I use Red Oak all the time and mostly use a gel stain. Never had a problem. I di have a similiar issue using miniwax stain a bit ago but not as bad. I air dried them in the sun for a day and it was fine.

I don't use filler because I like the grain.


----------



## Steve Neul (Sep 2, 2011)

I believe the problem is you stained it twice and let it set too long. Normally you only stain one time and just let the stain sit for a few minutes before wiping it off. On large pieces I only stain part of it at a time because I don't want the stain to sit too long before I wipe it off. 

From where you are you could just wait for it to dry and I think it will or you could wipe it down with mineral spirits and let dry overnight. You should wait for the spots you are seeing to dry and you are correct it will interfere with the adhesion of the finish if you rush it.


----------



## cabinetman (Jul 5, 2007)

HLucia said:


> I did two coats of stain, rubbed off excess stain after 15 mins for both coats.


From that statement it sounds like you applied two wet coats and then rubbed of the excess after 15 minutes. If you applied the first application, and allowed it to sit for a while, and without wiping any off, applied the second, you would have an extended dry time, like you are experiencing. Oil base stain works best if wiped on with a rag, allowed to sit for a minute or two, and wiped off. The first application should be wiped off and allowed to dry before a second is applied. In many instances only one application might be needed. The longer the first application is allowed to sit, the darker it can get.

Fifteen minutes is too long, especially if you piggybacked two applications. Using just mineral spirits may remove what is still wet, but will have limited effect on parts that have dried. If you want to remove a majority of the stain, wet and dry, use lacquer thinner. At the stage where you are, you may need to do an evening out of the results.









 







.


----------



## ricko (Feb 17, 2013)

I agree wipe it on , and dont wait to long and wipe off. Do small sec at a time . Then let it dry if you want it darker than re apply 2nd coat of stain, after first coat is dry .


----------



## Brian T. (Dec 19, 2012)

The pore filler did not mask the grain in 2,500 sqft of red oak flooring. But it was a deadly tedious job of sanding.


----------



## HLucia (Feb 28, 2013)

Maybe I was unclear in my initial post of my staining process as I followed the directions on the can exactly: I applied one coat of stain and wiped it 15 mins later, waited 24 hours, applied a second coat of stain to deepen the color and again wiped 15 mins later. I will wipe quicker next time, lesson learned. 

From other research I have done it seems that this is a common issue with red oak. And, good news, when I got home yesterday the pores are no longer leaking oil and the boards are dry!! I guess I panicked prematurely. I'm going to give it another 24 hours before applying poly to be safe. 

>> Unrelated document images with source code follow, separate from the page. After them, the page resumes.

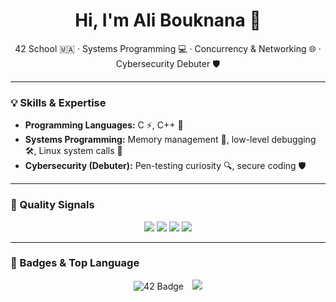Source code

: <!-- STATIC/HUMAN SECTION: safe to edit -->
<h1 align="center">Hi, I'm Ali Bouknana 👋</h1>

<p align="center">
42 School 🇲🇦 · Systems Programming 💻 · Concurrency & Networking 🌐 · Cybersecurity Debuter 🛡️
</p>

---

### 💡 Skills & Expertise

- **Programming Languages:** C ⚡, C++ 🚀
- **Systems Programming:** Memory management 🧠, low-level debugging 🛠️, Linux system calls 🐧  
- **Cybersecurity (Debuter):** Pen-testing curiosity 🔍, secure coding 🛡️

---

### 🧪 Quality Signals

<p align="center">
  <img src="https://img.shields.io/badge/Docs-Ready-brightgreen?style=for-the-badge&logo=readthedocs" />
  <img src="https://img.shields.io/badge/Tests-Automated-blue?style=for-the-badge&logo=githubactions" />
  <img src="https://img.shields.io/badge/Static_Analysis-Clean-critical?style=for-the-badge&logo=sonarqube" />
  <img src="https://img.shields.io/badge/CI-GitHub_Actions-lightgrey?style=for-the-badge&logo=github" />
</p>

---

### 🔗 Badges & Top Language
<p align="center">
  <img src="https://badge.mediaplus.ma/star/abouknan" alt="42 Badge" style="display:inline-block; margin-right:10px;" />
  <img src="https://github-readme-stats.vercel.app/api/top-langs/?username=abouknan&layout=compact&theme=radical&langs_count=8&count_private=true" />
</p>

Thanks for the feedback!!!


----------



## HowardAcheson (Nov 25, 2011)

Here is what you can try. Use mineral spirits rubbed on with 3/0 steel wool. Rub in the direction of the grain. Use lots of paper towels to soak up the resulting gunk. Keep gong back and wiping until the treads stop bleeding back. Then let them dry 24 hours. See how they look. If then look OK, let them further dry for another 24 hours and then apply your clear coats following the instructions on the label.

Let me also say that sanding a hard wood like oak to 220 grit will not lead to good penetration of the stain. Hard woods should be sanded to no more than 180--no more than 150 if you want the darker color.


----------



## Steve Neul (Sep 2, 2011)

HLucia said:


> Maybe I was unclear in my initial post of my staining process as I followed the directions on the can exactly: I applied one coat of stain and wiped it 15 mins later, waited 24 hours, applied a second coat of stain to deepen the color and again wiped 15 mins later. I will wipe quicker next time, lesson learned.
> 
> From other research I have done it seems that this is a common issue with red oak. And, good news, when I got home yesterday the pores are no longer leaking oil and the boards are dry!! I guess I panicked prematurely. I'm going to give it another 24 hours before applying poly to be safe.
> 
> Thanks for the feedback!!!


 I would still wipe it down with mineral spirits. Not only has it been ozzing oil, it's been ozzing pigment with it. Your likely to have dark spots where it's been ozzing if you don't have problems with adhesion.


----------



## lacman (Mar 13, 2012)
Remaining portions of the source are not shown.